Is your pups prey drive proven to be based on sight? 
What is a bunny? And why would your pup chase it?
What have you and the pup done together with a rabbit in hand?
Does your pup know the difference between you approving or disapproving yet?
If you have disciplined it wrong once , will it trust you going forward?

The world is a kaleidoscope of things. How your pup investigates things , and reacts or responds is based on more than what you want.
Scent. Mouth feel. Temperature. Reaction to being investigated.
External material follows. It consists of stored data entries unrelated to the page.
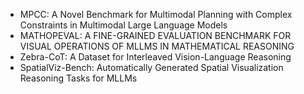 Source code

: - MPCC: A Novel Benchmark for Multimodal Planning with Complex Constraints in Multimodal Large Language Models
- MATHOPEVAL: A FINE-GRAINED EVALUATION BENCHMARK FOR VISUAL OPERATIONS OF MLLMS IN MATHEMATICAL REASONING
- Zebra-CoT: A Dataset for Interleaved Vision-Language Reasoning
- SpatialViz-Bench: Automatically Generated Spatial Visualization Reasoning Tasks for MLLMs

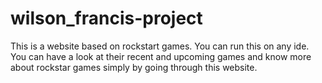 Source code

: # wilson_francis-project

This is a website based on rockstart games. 
You can run this on any  ide.
You can have a look at their recent and upcoming games and know more about rockstar games simply by going through this website.
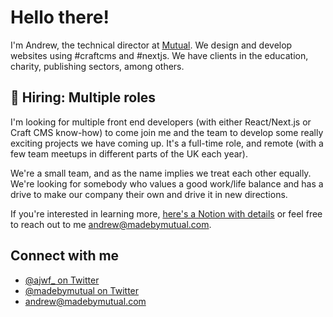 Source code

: # Hello there!

I'm Andrew, the technical director at [Mutual](https://www.madebymutual.com). We design and develop websites using #craftcms and #nextjs. We have clients in the education, charity, publishing sectors, among others.


## 💼 Hiring: Multiple roles

I'm looking for multiple front end developers (with either React/Next.js or Craft CMS know-how) to come join me and the team to develop some really exciting projects we have coming up. It's a full-time role, and remote (with a few team meetups in different parts of the UK each year).

We're a small team, and as the name implies we treat each other equally. We're looking for somebody who values a good work/life balance and has a drive to make our company their own and drive it in new directions.

If you're interested in learning more, [here's a Notion with details](https://www.notion.so/mutual/Front-End-Developer-Position-7686e2a10bfe4c2ab1405cf8dcf14d87) or feel free to reach out to me [andrew@madebymutual.com](mailto:andrew@madebymutual.com).


## Connect with me

- [@ajwf_ on Twitter](https://www.twitter.com/ajwf_)
- [@madebymutual on Twitter](https://www.twitter.com/madebymutual)
- [andrew@madebymutual.com](mailto:andrew@madebymutual.com)
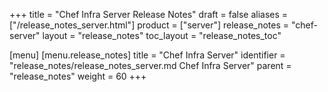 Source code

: +++
title = "Chef Infra Server Release Notes"
draft = false
aliases = ["/release_notes_server.html"]
product = ["server"]
release_notes = "chef-server"
layout = "release_notes"
toc_layout = "release_notes_toc"

[menu]
  [menu.release_notes]
    title = "Chef Infra Server"
    identifier = "release_notes/release_notes_server.md Chef Infra Server"
    parent = "release_notes"
    weight = 60
+++
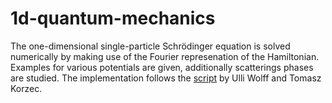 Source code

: # 1d-quantum-mechanics
The one-dimensional single-particle Schrödinger equation is solved numerically by making use of the Fourier represenation of the Hamiltonian. Examples for various potentials are given, additionally scatterings phases are studied. The implementation follows the [script](https://www.physik.hu-berlin.de/de/com/teachingandseminars/previousCPII) by Ulli Wolff and Tomasz Korzec.
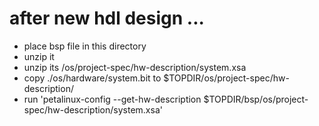 # after new hdl design ...
- place bsp file in this directory
- unzip it
- unzip its /os/project-spec/hw-description/system.xsa
- copy ./os/hardware/system.bit to $TOPDIR/os/project-spec/hw-description/
- run 'petalinux-config --get-hw-description $TOPDIR/bsp/os/project-spec/hw-description/system.xsa' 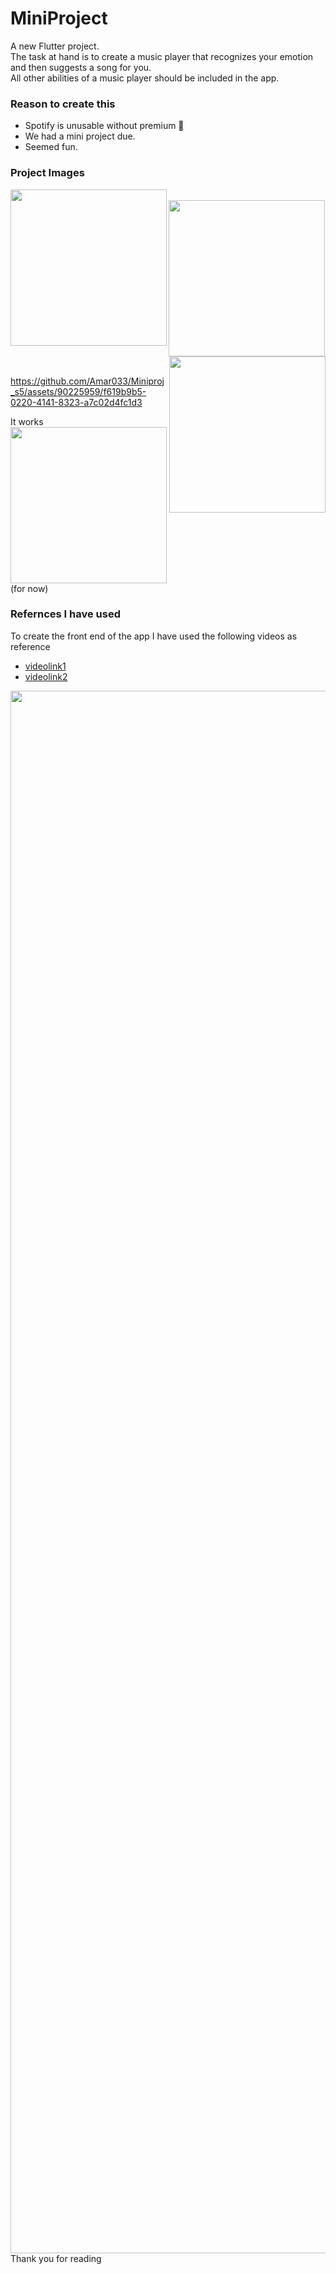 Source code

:# MiniProject

A new Flutter project.
<br>The task at hand is to create a music player that recognizes your emotion and then suggests a song for you.
<br>All other abilities of a music player should be included in the app.

### Reason to create this
- Spotify is unusable without premium 🎼
- We had a mini project due.
- Seemed fun.

### Project Images
<img src="https://github.com/Amar033/Miniproj_s5/assets/90225959/88c054a0-0c56-422d-99be-4791f0fef6a5" width =250 align="left"/><br>
<img src="https://github.com/Amar033/Miniproj_s5/assets/90225959/5193954a-6e0f-48d3-ac4a-1b9bc07ea03e" width =250 align="center"/><br>
<img src="https://github.com/Amar033/Miniproj_s5/assets/90225959/77cc673d-aced-4c6c-af89-f4451c43bf97" width =250 align="right"/><br>




https://github.com/Amar033/Miniproj_s5/assets/90225959/f619b9b5-0220-4141-8323-a7c02d4fc1d3







It works<br>
<img src="https://media1.tenor.com/m/33GMAhIK_1gAAAAd/vagabond-musashi.gif" height =250/><br>
(for now)

### Refernces I have used
To create the front end of the app I have used the following videos as reference
- [videolink1](https://www.youtube.com/watch?v=Bd0RkYBQxGo&t=2925s)
- [videolink2](https://www.youtube.com/watch?v=gz7_8t6Ej_M&t=2155s)

<img src="https://media1.tenor.com/m/sEO9OqoJAE4AAAAC/vagabondrain-vagabond.gif" width="2500" /><br>
Thank you for reading
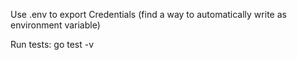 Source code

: Use .env to export Credentials (find a way to automatically write as environment variable)

Run tests:
go test -v
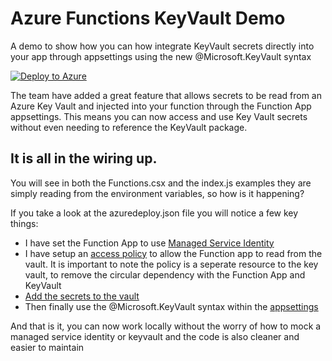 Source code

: # Azure Functions KeyVault Demo
A demo to show how you can how integrate KeyVault secrets directly into your app through appsettings using the new @Microsoft.KeyVault syntax

[![Deploy to Azure](http://azuredeploy.net/deploybutton.png)](https://azuredeploy.net/)

The team have added a great feature that allows secrets to be read from an Azure Key Vault and injected into your function through the Function App appsettings. This means you can now access and use Key Vault secrets without even needing to reference the KeyVault package.

## It is all in the wiring up.

You will see in both the Functions.csx and the index.js examples they are simply reading from the environment variables, so how is it happening?

If you take a look at the azuredeploy.json file you will notice a few key things:
- I have set the Function App to use [Managed Service Identity](https://github.com/JimPaine/Azure-Functions-KeyVault-Demo/blob/master/azuredeploy.json#L61-L63)
- I have setup an [access policy](https://github.com/JimPaine/Azure-Functions-KeyVault-Demo/blob/master/azuredeploy.json#L137-L160) to allow the Function app to read from the vault. It is important to note the policy is a seperate resource to the key vault, to remove the circular dependency with the Function App and KeyVault
- [Add the secrets to the vault](https://github.com/JimPaine/Azure-Functions-KeyVault-Demo/blob/master/azuredeploy.json#L161-L173)
- Then finally use the @Microsoft.KeyVault syntax within the [appsettings](https://github.com/JimPaine/Azure-Functions-KeyVault-Demo/blob/master/azuredeploy.json#L94-L97)

And that is it, you can now work locally without the worry of how to mock a managed service identity or keyvault and the code is also cleaner and easier to maintain
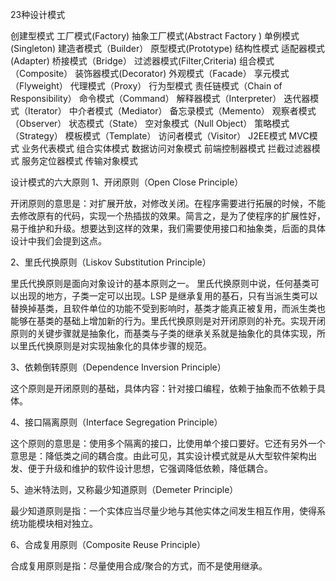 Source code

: 23种设计模式

创建型模式
	工厂模式(Factory)
	抽象工厂模式(Abstract Factory )
	单例模式(Singleton)
	建造者模式（Builder）
	原型模式(Prototype)
结构性模式
	适配器模式(Adapter)
	桥接模式（Bridge）
	过滤器模式(Filter,Criteria)
	组合模式（Composite）
	装饰器模式(Decorator)
	外观模式（Facade）
	享元模式（Flyweight）
	代理模式（Proxy）
行为型模式
	责任链模式（Chain of Responsibility）
	命令模式（Command）
	解释器模式（Interpreter）
	迭代器模式（Iterator）
	中介者模式（Mediator）
	备忘录模式（Memento）
	观察者模式（Observer）
	状态模式（State）
	空对象模式（Null Object）
	策略模式（Strategy）
	模板模式（Template）
	访问者模式（Visitor）
J2EE模式
	MVC模式
	业务代表模式
	组合实体模式
	数据访问对象模式
	前端控制器模式
	拦截过滤器模式
	服务定位器模式
	传输对象模式

设计模式的六大原则
1、开闭原则（Open Close Principle）

开闭原则的意思是：对扩展开放，对修改关闭。在程序需要进行拓展的时候，不能去修改原有的代码，实现一个热插拔的效果。简言之，是为了使程序的扩展性好，易于维护和升级。想要达到这样的效果，我们需要使用接口和抽象类，后面的具体设计中我们会提到这点。

2、里氏代换原则（Liskov Substitution Principle）

里氏代换原则是面向对象设计的基本原则之一。 里氏代换原则中说，任何基类可以出现的地方，子类一定可以出现。LSP 是继承复用的基石，只有当派生类可以替换掉基类，且软件单位的功能不受到影响时，基类才能真正被复用，而派生类也能够在基类的基础上增加新的行为。里氏代换原则是对开闭原则的补充。实现开闭原则的关键步骤就是抽象化，而基类与子类的继承关系就是抽象化的具体实现，所以里氏代换原则是对实现抽象化的具体步骤的规范。

3、依赖倒转原则（Dependence Inversion Principle）

这个原则是开闭原则的基础，具体内容：针对接口编程，依赖于抽象而不依赖于具体。

4、接口隔离原则（Interface Segregation Principle）

这个原则的意思是：使用多个隔离的接口，比使用单个接口要好。它还有另外一个意思是：降低类之间的耦合度。由此可见，其实设计模式就是从大型软件架构出发、便于升级和维护的软件设计思想，它强调降低依赖，降低耦合。

5、迪米特法则，又称最少知道原则（Demeter Principle）

最少知道原则是指：一个实体应当尽量少地与其他实体之间发生相互作用，使得系统功能模块相对独立。

6、合成复用原则（Composite Reuse Principle）

合成复用原则是指：尽量使用合成/聚合的方式，而不是使用继承。


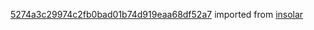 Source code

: [5274a3c29974c2fb0bad01b74d919eaa68df52a7](https://github.com/insolar/insolar/commit/5274a3c29974c2fb0bad01b74d919eaa68df52a7) imported from [insolar](https://github.com/insolar/insolar)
What gets triggered in the pup.

Not so different than when you and I were toddlers and put things in our mouths , (if we got past the sight ,then touch parts....) It's random learning exploration of the world.
Add a parent(s)/ pack leader when one was present , and one thing was praised but another interest that caught our eye we got chastised for , how did we know if something new was acceptable?

Maybe work on your pups chasing.
Short distance slow rolling "prey" , or a dragged toy on a cord.
Keep it positive and don't over do it. 
If you want salvageable rabbits , make sure the pup knows the object chased goes to you , not it after being stopped. Pup gets praise/confirmation of your approval as soon as the object is in your hand and out of pups mouth. Use the same command and praise each time. "Give" (let go) and "good" (you did it, good pup!) for example.

I've used dog kibble pieces as reward. Timing matters so the pup understands what it did to cause the reward.
My last hunting dog quickly started to ignore the treat for a "good dog" and a pat on the head instead as confirmation I was pleased.
Practice ends with you in possession too.
You want to be in charge of the activity. Not overbearing ,but in on the deal as a dominant sibling or higher role.


----------



## throughtheice88 (Feb 15, 2015)

He's just a baby. Pump the brakes.

Beagles and coonhounds were my game for a long time, and I learned very quickly to stop trying to make a baby be an adult. I became very frustrated with 4 and 5 month old pups who wouldn't hunt, until I learned better. Play with him, take him for walks in the woods, let him explore. He should hopefully be ready to start this fall.

Not saying that a pup that young has never chased a rabbit, just don't expect it.

Good luck and have fun!


----------